The present invention relates to photovoltaic devices and more particularly to photovoltaic devices having semiconductor bodies with increased absorption coefficients.
Photovoltaic devices such as solar cells are capable of converting solar radiation energy into usable electrical energy. This conversion of energy occurs as a result of what is well known in the solar cell field as the "photovoltaic effect." Two processes are involved in the "photovoltaic" effect. The first process is the generation in the semiconductor material of electrons and holes as a result of the materials absorption of solar radiation. Secondly, the electrons and holes are separated at some built-in electric field in the solar cell device, and it is this separation which results in the generation of an electrical current. A built-in electric field can be generated in a solar cell by, for example, a P-N junction.

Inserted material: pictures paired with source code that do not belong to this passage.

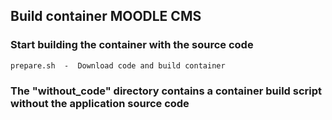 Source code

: ## Build container MOODLE CMS
### Start building the container with the source code
    prepare.sh  -  Download code and build container

### The "without_code" directory contains a container build script without the application source code     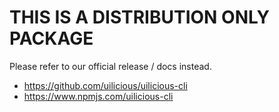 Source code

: # THIS IS A DISTRIBUTION ONLY PACKAGE

Please refer to our official release / docs instead.

- https://github.com/uilicious/uilicious-cli
- https://www.npmjs.com/uilicious-cli
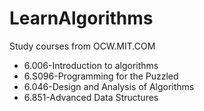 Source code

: # LearnAlgorithms
Study courses from OCW.MIT.COM
* 6.006-Introduction to algorithms
* 6.S096-Programming for the Puzzled 
* 6.046-Design and Analysis of Algorithms
* 6.851-Advanced Data Structures
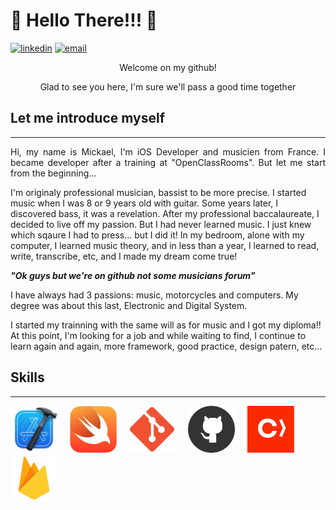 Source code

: # 👋 Hello There!!! 👋
[![linkedin](https://img.shields.io/badge/linkedin--lightgrey?style=social&logo=linkedin)](https://www.linkedin.com/in/mickael-ruzel/)
[![email](https://img.shields.io/badge/email--lightgrey?style=social&logo=gmail)](mailto:mickael.ruzel@gmail.com)

<p align="center">Welcome on my github!</p>
<p align="center">Glad to see you here, I'm sure we'll pass a good time together</p>

## Let me introduce myself
***

<p align="justify">
Hi, my name is Mickael, I'm iOS Developer and musicien from France. 
I became developer after a training at "OpenClassRooms". But let me start from the beginning...

I'm originaly professional musician, bassist to be more precise. 
I started music when I was 8 or 9 years old with guitar.
Some years later, I discovered bass, it was a revelation.
After my professional baccalaureate, I decided to live off my passion. 
But I had never learned music.
I just knew which sqaure I had to press... but I did it! In my bedroom, alone with my computer, I learned music theory, 
and in less than a year, I learned to read, write, transcribe, etc, 
and I made my dream come true!

**_"Ok guys but we're on github not some musicians forum"_**

I have always had 3 passions: music, motorcycles and computers.
My degree was about this last, Electronic and Digital System.

I started my trainning with the same will as for music and I got my diploma!!
At this point, I'm looking for a job and while waiting to find, I continue to learn again and again, more framework, good practice, design patern, etc...   
</p>

## Skills
***

<img src="./assets/images/xcode.png" width="75" alt="Xcode">&nbsp;&nbsp;&nbsp;&nbsp;
<img src="./assets/images/swift.png" width="75" alt="Swift">&nbsp;&nbsp;&nbsp;&nbsp;
<img src="./assets/images/git.png" width="75" alt="Git">&nbsp;&nbsp;&nbsp;&nbsp;
<img src="./assets/images/github.png" width="75" alt="Github">&nbsp;&nbsp;&nbsp;&nbsp;
<img src="./assets/images/cocoapod.png" width="75" alt="Cocoapod">&nbsp;&nbsp;&nbsp;&nbsp;
<img src="./assets/images/firebase.png" width="75" alt="Firebase">








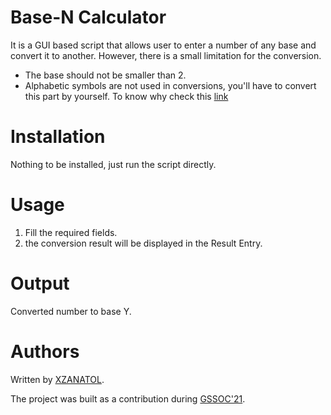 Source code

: # Base-N Calculator

It is a GUI based script that allows user to enter a number of any base and convert it to another. However, there is a small limitation for the conversion.

* The base should not be smaller than 2.
* Alphabetic symbols are not used in conversions, you'll have to convert this part by yourself. To know why check this [link](https://www.mathsisfun.com/numbers/bases.html)

# Installation

Nothing to be installed, just run the script directly.

# Usage

1) Fill the required fields.
2) the conversion result will be displayed in the Result Entry.

# Output

Converted number to base Y.

# Authors

Written by [XZANATOL](https://www.github.com/XZANATOL).

The project was built as a contribution during [GSSOC'21](https://gssoc.girlscript.tech/). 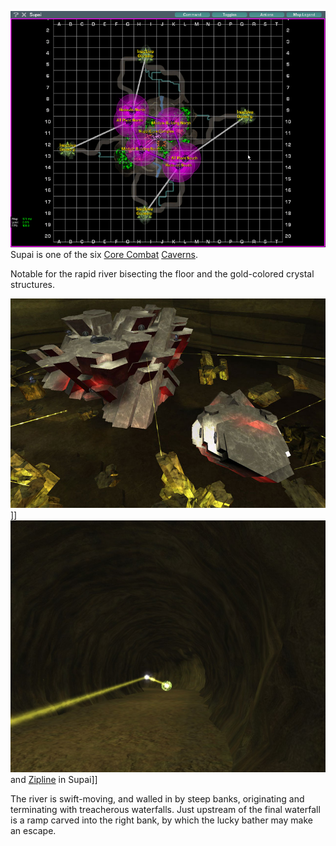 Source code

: ![](../images/SupaiMap.jpg "fig:SupaiMap.jpg") Supai is one of the six
[Core Combat](../items/Core_Combat.md) [Caverns](Caverns.md).

Notable for the rapid river bisecting the floor and the gold-colored crystal
structures.

![](../images/Supai_aerial.jpg "fig:Supai_aerial.jpg")\]\]
![](../images/TroopTunnel.jpg "fig:TroopTunnel.jpg") and
[Zipline](../items/Zipline.md) in Supai\]\]

The river is swift-moving, and walled in by steep banks, originating and
terminating with treacherous waterfalls. Just upstream of the final waterfall is
a ramp carved into the right bank, by which the lucky bather may make an escape.


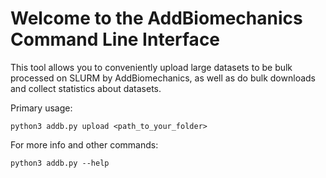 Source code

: # Welcome to the AddBiomechanics Command Line Interface

This tool allows you to conveniently upload large datasets to be bulk processed on SLURM by AddBiomechanics, as well as do bulk downloads and collect statistics about datasets.

Primary usage:

`python3 addb.py upload <path_to_your_folder>`

For more info and other commands:

`python3 addb.py --help` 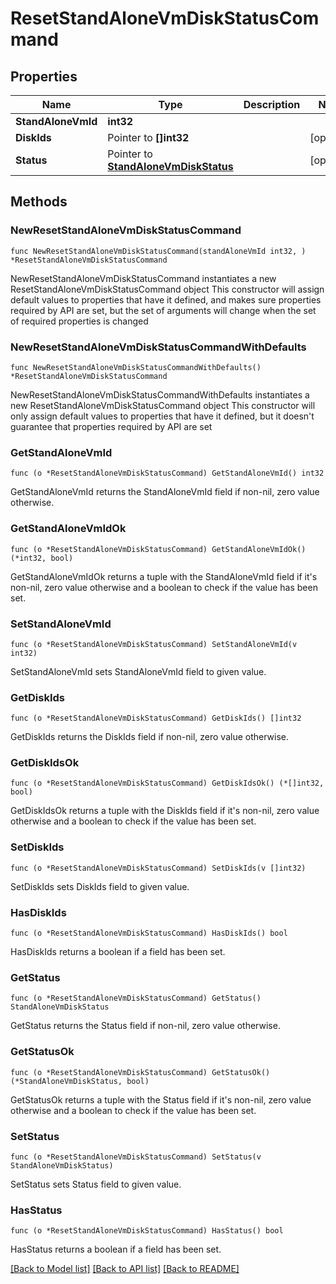 # ResetStandAloneVmDiskStatusCommand

## Properties

Name | Type | Description | Notes
------------ | ------------- | ------------- | -------------
**StandAloneVmId** | **int32** |  | 
**DiskIds** | Pointer to **[]int32** |  | [optional] 
**Status** | Pointer to [**StandAloneVmDiskStatus**](StandAloneVmDiskStatus.md) |  | [optional] 

## Methods

### NewResetStandAloneVmDiskStatusCommand

`func NewResetStandAloneVmDiskStatusCommand(standAloneVmId int32, ) *ResetStandAloneVmDiskStatusCommand`

NewResetStandAloneVmDiskStatusCommand instantiates a new ResetStandAloneVmDiskStatusCommand object
This constructor will assign default values to properties that have it defined,
and makes sure properties required by API are set, but the set of arguments
will change when the set of required properties is changed

### NewResetStandAloneVmDiskStatusCommandWithDefaults

`func NewResetStandAloneVmDiskStatusCommandWithDefaults() *ResetStandAloneVmDiskStatusCommand`

NewResetStandAloneVmDiskStatusCommandWithDefaults instantiates a new ResetStandAloneVmDiskStatusCommand object
This constructor will only assign default values to properties that have it defined,
but it doesn't guarantee that properties required by API are set

### GetStandAloneVmId

`func (o *ResetStandAloneVmDiskStatusCommand) GetStandAloneVmId() int32`

GetStandAloneVmId returns the StandAloneVmId field if non-nil, zero value otherwise.

### GetStandAloneVmIdOk

`func (o *ResetStandAloneVmDiskStatusCommand) GetStandAloneVmIdOk() (*int32, bool)`

GetStandAloneVmIdOk returns a tuple with the StandAloneVmId field if it's non-nil, zero value otherwise
and a boolean to check if the value has been set.

### SetStandAloneVmId

`func (o *ResetStandAloneVmDiskStatusCommand) SetStandAloneVmId(v int32)`

SetStandAloneVmId sets StandAloneVmId field to given value.


### GetDiskIds

`func (o *ResetStandAloneVmDiskStatusCommand) GetDiskIds() []int32`

GetDiskIds returns the DiskIds field if non-nil, zero value otherwise.

### GetDiskIdsOk

`func (o *ResetStandAloneVmDiskStatusCommand) GetDiskIdsOk() (*[]int32, bool)`

GetDiskIdsOk returns a tuple with the DiskIds field if it's non-nil, zero value otherwise
and a boolean to check if the value has been set.

### SetDiskIds

`func (o *ResetStandAloneVmDiskStatusCommand) SetDiskIds(v []int32)`

SetDiskIds sets DiskIds field to given value.

### HasDiskIds

`func (o *ResetStandAloneVmDiskStatusCommand) HasDiskIds() bool`

HasDiskIds returns a boolean if a field has been set.

### GetStatus

`func (o *ResetStandAloneVmDiskStatusCommand) GetStatus() StandAloneVmDiskStatus`

GetStatus returns the Status field if non-nil, zero value otherwise.

### GetStatusOk

`func (o *ResetStandAloneVmDiskStatusCommand) GetStatusOk() (*StandAloneVmDiskStatus, bool)`

GetStatusOk returns a tuple with the Status field if it's non-nil, zero value otherwise
and a boolean to check if the value has been set.

### SetStatus

`func (o *ResetStandAloneVmDiskStatusCommand) SetStatus(v StandAloneVmDiskStatus)`

SetStatus sets Status field to given value.

### HasStatus

`func (o *ResetStandAloneVmDiskStatusCommand) HasStatus() bool`

HasStatus returns a boolean if a field has been set.


[[Back to Model list]](../README.md#documentation-for-models) [[Back to API list]](../README.md#documentation-for-api-endpoints) [[Back to README]](../README.md)


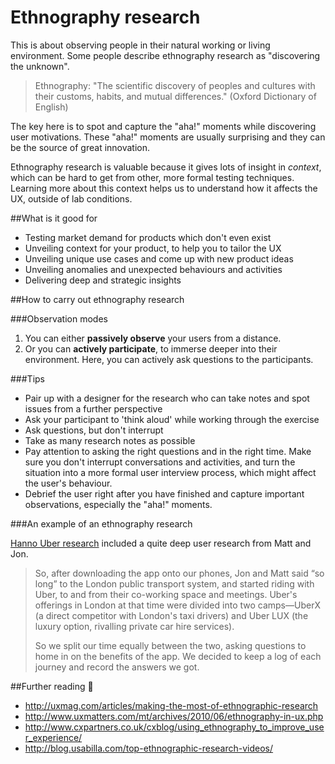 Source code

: # Ethnography research

This is about observing people in their natural working or living environment. Some people describe ethnography research as "discovering the unknown".

> Ethnography: "The scientific discovery of peoples and cultures with their customs, habits, and mutual differences." (Oxford Dictionary of English)

The key here is to spot and capture the "aha!" moments while discovering user motivations. These "aha!" moments are usually surprising and they can be the source of great innovation.

Ethnography research is valuable because it gives lots of insight in *context*, which can be hard to get from other, more formal testing techniques. Learning more about this context helps us to understand how it affects the UX, outside of lab conditions.

##What is it good for

* Testing market demand for products which don't even exist
* Unveiling context for your product, to help you to tailor the UX
* Unveiling unique use cases and come up with new product ideas
* Unveiling anomalies and unexpected behaviours and activities
* Delivering deep and strategic insights

##How to carry out ethnography research

###Observation modes

1. You can either **passively observe** your users from a distance.
2. Or you can **actively participate**, to immerse deeper into their environment. Here, you can actively ask questions to the participants.

###Tips

* Pair up with a designer for the research who can take notes and spot issues from a further perspective
* Ask your participant to 'think aloud' while working through the exercise
* Ask questions, but don't interrupt
* Take as many research notes as possible
* Pay attention to asking the right questions and in the right time. Make sure you don't interrupt conversations and activities, and turn the situation into a more formal user interview process, which might affect the user's behaviour.
* Debrief the user right after you have finished and capture important observations, especially the "aha!" moments.

###An example of an ethnography research

[Hanno Uber research](https://hanno.co/work/uber/) included a quite deep user research from Matt and Jon.

> So, after downloading the app onto our phones, Jon and Matt said “so long” to the London public transport system, and started riding with Uber, to and from their co-working space and meetings. Uber's offerings in London at that time were divided into two camps—UberX (a direct competitor with London's taxi drivers) and Uber LUX (the luxury option, rivalling private car hire services).
>
> So we split our time equally between the two, asking questions to home in on the benefits of the app. We decided to keep a log of each journey and record the answers we got.

##Further reading :book:

* http://uxmag.com/articles/making-the-most-of-ethnographic-research
* http://www.uxmatters.com/mt/archives/2010/06/ethnography-in-ux.php
* http://www.cxpartners.co.uk/cxblog/using_ethnography_to_improve_user_experience/
* http://blog.usabilla.com/top-ethnographic-research-videos/ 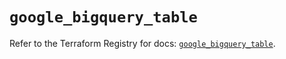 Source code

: # `google_bigquery_table`

Refer to the Terraform Registry for docs: [`google_bigquery_table`](https://registry.terraform.io/providers/hashicorp/google/6.16.0/docs/resources/bigquery_table).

For the electrons and holes to be useful in current generation it is desirable that they be generated within a diffusion length of the P-N junction. As is well known in the art, the probability of a generated hole or electron crossing a P-N junction is reduced if it is generated beyond a diffusion length. Thus, a semiconductor material, such as silicon, with an improved solar radiation absorption coefficient, would increase the efficiency of a silicon solar cell device, by absorbing more radiation within a diffusion length of the junction.
Also a problem encountered in the field of solar cells is the cost of producing electrical energy on a competitive basis with respect to other means of electrical energy generation. One of the largest expenses involved in solar cell manufacture is the cost of the semiconductor material of the solar cell body, which is typically single crystalline silicon. Silicon has good photovoltaic properties since it can absorb radiation over most of the solar radiation spectrum and has a long carrier lifetime. However, the body of a silicon solar cell is very thick, i.e. about 50 micrometers or more, to ensure sufficient absorption of solar radiation. Naturally, the more semiconductor material needed the higher the cost of a solar cell. Therefore, another desirable effect of improving the absorption coefficient of a semiconductor material, such as silicon, would be to reduce the thickness of the silicon bodies in photovoltaic devices.